Page suivanteRetour au sommairePage précédente

8. La Grande Plagne, station intégrée

Dès le début, Robert Legoux prenant en mains la Société d’Aménagement de la Plagne (SAP), s’assure l’initiative de l’aménagement de tout le domaine d’altitude sur les communes de Bellentre, Aime, Macot et Longefoy. Il engage l’architecte Michel Bezançon. Carte blanche lui est donnée pour l’urbanisme et l’architecture dans la partie haute du territoire. La partie basse fait l’objet d’une étude distincte . C’est ce contrôle total de l’opération qui a vallu à La Plagne le titre de "station intégrée", ouvrant le défilé des stations dites "de la troisième génération".

Le développement de la station se fait par tranches, suivant un schéma d’ensemble multipolaire. Le bureau d’études réalise l’un après l’autre des sousensembles ayant chacun un fort caractère et une unité architecturale, suivant au plus près l’évolution des tendances du moment. Le premier est très proche de la ligne originale de Courchevel et comporte 6000 lits réalisés de 1962 à 1969. Il est conçu sur le principe d’une séparation absolue des circulations automobiles et piétonnières. La disposition linéaire des bâtiments borde le "front de neige" accessible skis aux pieds et permet une distribution interne par des galeries abritées. Le second, avec 2.500 lits, se présente comme un "paquebot des neiges" sous une forme compacte dont la façade en dents de scie évoque la silhouette des montagnes. Suivent Plagne Bellecôte ,qui s’inscrit dans le paysage avec la force d’un barrage et abrite 4000 lits , puis Plagne Village, 5.000 lits. Le dernier satellite, Montchavin , en 1976, coincide avec le retour à l’image du village, en prolongement d’un hameau existant. Les différents pôles sont réunis par un double réseau téléporté et routier donnant accès à tout le domaine skiable.

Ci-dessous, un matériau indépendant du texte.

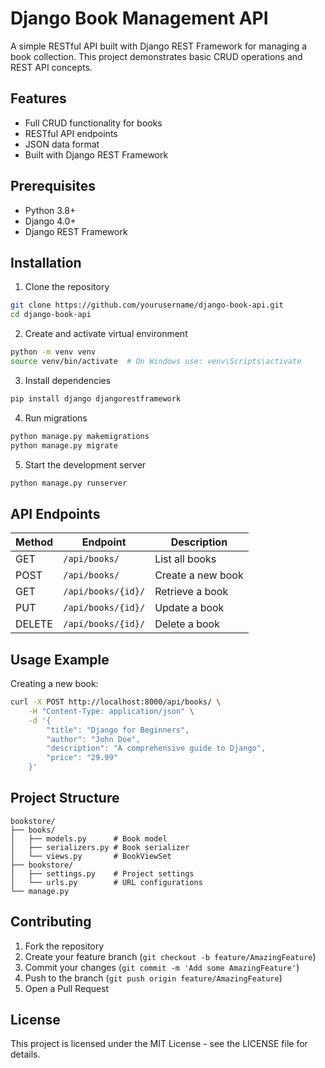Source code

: # Django Book Management API

A simple RESTful API built with Django REST Framework for managing a book collection. This project demonstrates basic CRUD operations and REST API concepts.

## Features

- Full CRUD functionality for books
- RESTful API endpoints
- JSON data format
- Built with Django REST Framework

## Prerequisites

- Python 3.8+
- Django 4.0+
- Django REST Framework

## Installation

1. Clone the repository
```bash
git clone https://github.com/yourusername/django-book-api.git
cd django-book-api
```

2. Create and activate virtual environment
```bash
python -m venv venv
source venv/bin/activate  # On Windows use: venv\Scripts\activate
```

3. Install dependencies
```bash
pip install django djangorestframework
```

4. Run migrations
```bash
python manage.py makemigrations
python manage.py migrate
```

5. Start the development server
```bash
python manage.py runserver
```

## API Endpoints

| Method | Endpoint | Description |
|--------|----------|-------------|
| GET | `/api/books/` | List all books |
| POST | `/api/books/` | Create a new book |
| GET | `/api/books/{id}/` | Retrieve a book |
| PUT | `/api/books/{id}/` | Update a book |
| DELETE | `/api/books/{id}/` | Delete a book |

## Usage Example

Creating a new book:
```bash
curl -X POST http://localhost:8000/api/books/ \
    -H "Content-Type: application/json" \
    -d '{
        "title": "Django for Beginners",
        "author": "John Doe",
        "description": "A comprehensive guide to Django",
        "price": "29.99"
    }'
```

## Project Structure
```
bookstore/
├── books/
│   ├── models.py      # Book model
│   ├── serializers.py # Book serializer
│   └── views.py       # BookViewSet
├── bookstore/
│   ├── settings.py    # Project settings
│   └── urls.py        # URL configurations
└── manage.py
```

## Contributing

1. Fork the repository
2. Create your feature branch (`git checkout -b feature/AmazingFeature`)
3. Commit your changes (`git commit -m 'Add some AmazingFeature'`)
4. Push to the branch (`git push origin feature/AmazingFeature`)
5. Open a Pull Request

## License

This project is licensed under the MIT License - see the LICENSE file for details.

Alors que la plupart des stations croissaient au rythme de 200 à 300 lits par an, la Plagne, dès la deuxième année en réalise un millier. Cependant les dernières années font plus de place au conformisme qu’à l’innovation architecturale.

M. Bezançon réalisera par ailleurs la station du Mottaret , sur la comune des Allues, et la station de Vairnorel toutes deux évoquées par ailleurs. Par contre, Champagny en Vanoise, cinquième membre du syndicat intercommunal de la Grande Plagne adopte un autre mode de développement, également décrit.

L’architecture de loisirs n’est pas une architecture comme une autre puisque pas directement fonctionnelle : Le loisir, concept équivoque, peut naître, le dos tourné à l’urbanisation quotidienne, le visage tourné vers une urbanisation d’exception, vers un espace rêveur au fontionnement idyllique.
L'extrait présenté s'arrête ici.